- Так и сделаю, ваше величество, - ответила я. – С огромным удовольствием.

- Что за женский заговор? – возмутился колдун. – И вообще, мы собирались позировать. Мастер Леонсио страдает, обратите внимание.

- Ах, простите, - королева обернулась к художнику, который с самым несчастным лицом наблюдал за нами, выразительно посматривая в окно, где к солнцу подбиралась тучка, грозя изменить свет. – Конечно, вам надо продолжать. Эмилия, вы ведь не сердитесь на меня, что я отняла у вас жениха? – королева почти с тревогой заглянула мне в глаза. – Но лорду Майсгрейву давно пора заняться серьезным делом. Это не только мнение его дедушки, это и мое мнение. Понимаю, что позировать для портрета вам было бы приятнее с женихом, но это тот случай, когда чувства мешают работе художника. Вряд ли вы с дорогим Аселином повели себя примерно, окажись в такой близости.

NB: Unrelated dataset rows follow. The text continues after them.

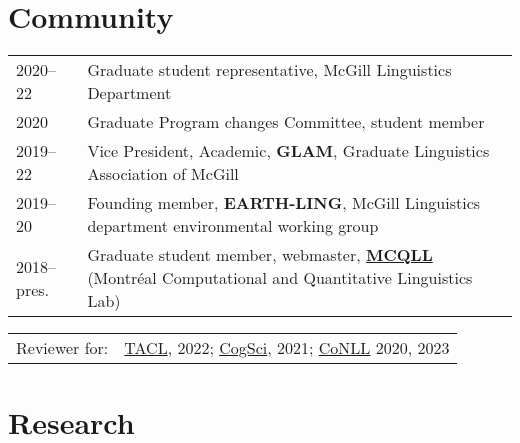 \documentclass[11pt,a4paper]{article}
\begin{document}
  \section{Community}
  \begin{longtable}{p{1.7cm}|p{15cm}}
    \textsc{2020--22}
    &%
    Graduate student representative, McGill Linguistics Department\\
    2020
    &%
    Graduate Program changes Committee, student member\\
    \textsc{2019--22}
    &%
    Vice President, Academic, \textbf{GLAM}, Graduate Linguistics Association of
    McGill\\
    \textsc{2019--20}&%
    Founding member, \textbf{EARTH-LING}, McGill Linguistics department
    environmental working group\\
    \textsc{2018--}pres.
    &%
    Graduate student member, webmaster, \href{http://mcqll.org}{\textbf{MCQLL}} (Montréal Computational and Quantitative
    Linguistics Lab)\\
  \end{longtable}
  \begin{longtable}[l]{ll}
    Reviewer for:
    &%
    \href{https://transacl.org/}{TACL}, 2022;
    \href{https://cognitivesciencesociety.org/}{CogSci}, 2021;
    \href{https://www.conll.org/}{CoNLL} 2020, 2023
  \end{longtable}



  \section{Research}

  \vspace{5pt}
  \nocite{%
    hoover.j:2024phd,%
    rahimi.h:2024,%
    hoover.j:2023,%
    socolof.m:2022coling,%
    hoover.j:2022amlap,%
    hoover.j:2021emnlp,%
    hoover.j:2021wccfl%
  }
  \AtNextBibliography{\small}
  \printbibliography[heading=none]{}
  \vspace{5pt}
\end{document}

- Вы предусмотрели даже это! - восхитился Вирджиль Майсгрейв. – Конечно, мой внук не удержался бы от шалостей, и гораздо разумнее, чтобы натурой выступил я. Аселин потом попозирует для лицевого портрета. И немного ожидания перед свадьбой только усилят любовь.

Я постаралась выразить взглядом всё презрение по поводу такой наглой лжи и лицемерия, но Майсгрейв лишь обаятельно мне улыбнулся.

- К тому же, - продолжала королева, - жениху нельзя видеть невесту в подвенечном платье до свадьбы. Я суеверна, простите.

- В старинных приметах всегда есть зерно истины, - сказал колдун. – Я считаю, что ваше величество поступили очень мудро. 

- Тогда продолжайте работу, пожалуйста, - попросила она. – А я сяду вот здесь, - она присела на складной стульчик возле мольберта, - и немного поболтаю с леди Валентайн.

- Благодарю, ваше величество, - с облегчением выдохнул мастер и махнул на меня кистью и палитрой: - Леди! Займите свое место! И не убегайте больше так неожиданно, умоляю!

- Клянусь, что не допущу её бегства, - торжественно пообещал колдун и взял меня за плечи, поставив перед собой.

Я подчинилась с тупой обреченностью, чувствуя себя марионеткой из погорелого театра, которой только и осталось, что поднимать руки и открывать беззвучно рот, когда дергают за ниточки.

- О чем пойдет беседа? – живо поинтересовался колдун, нежно прижимаясь ко мне щекой.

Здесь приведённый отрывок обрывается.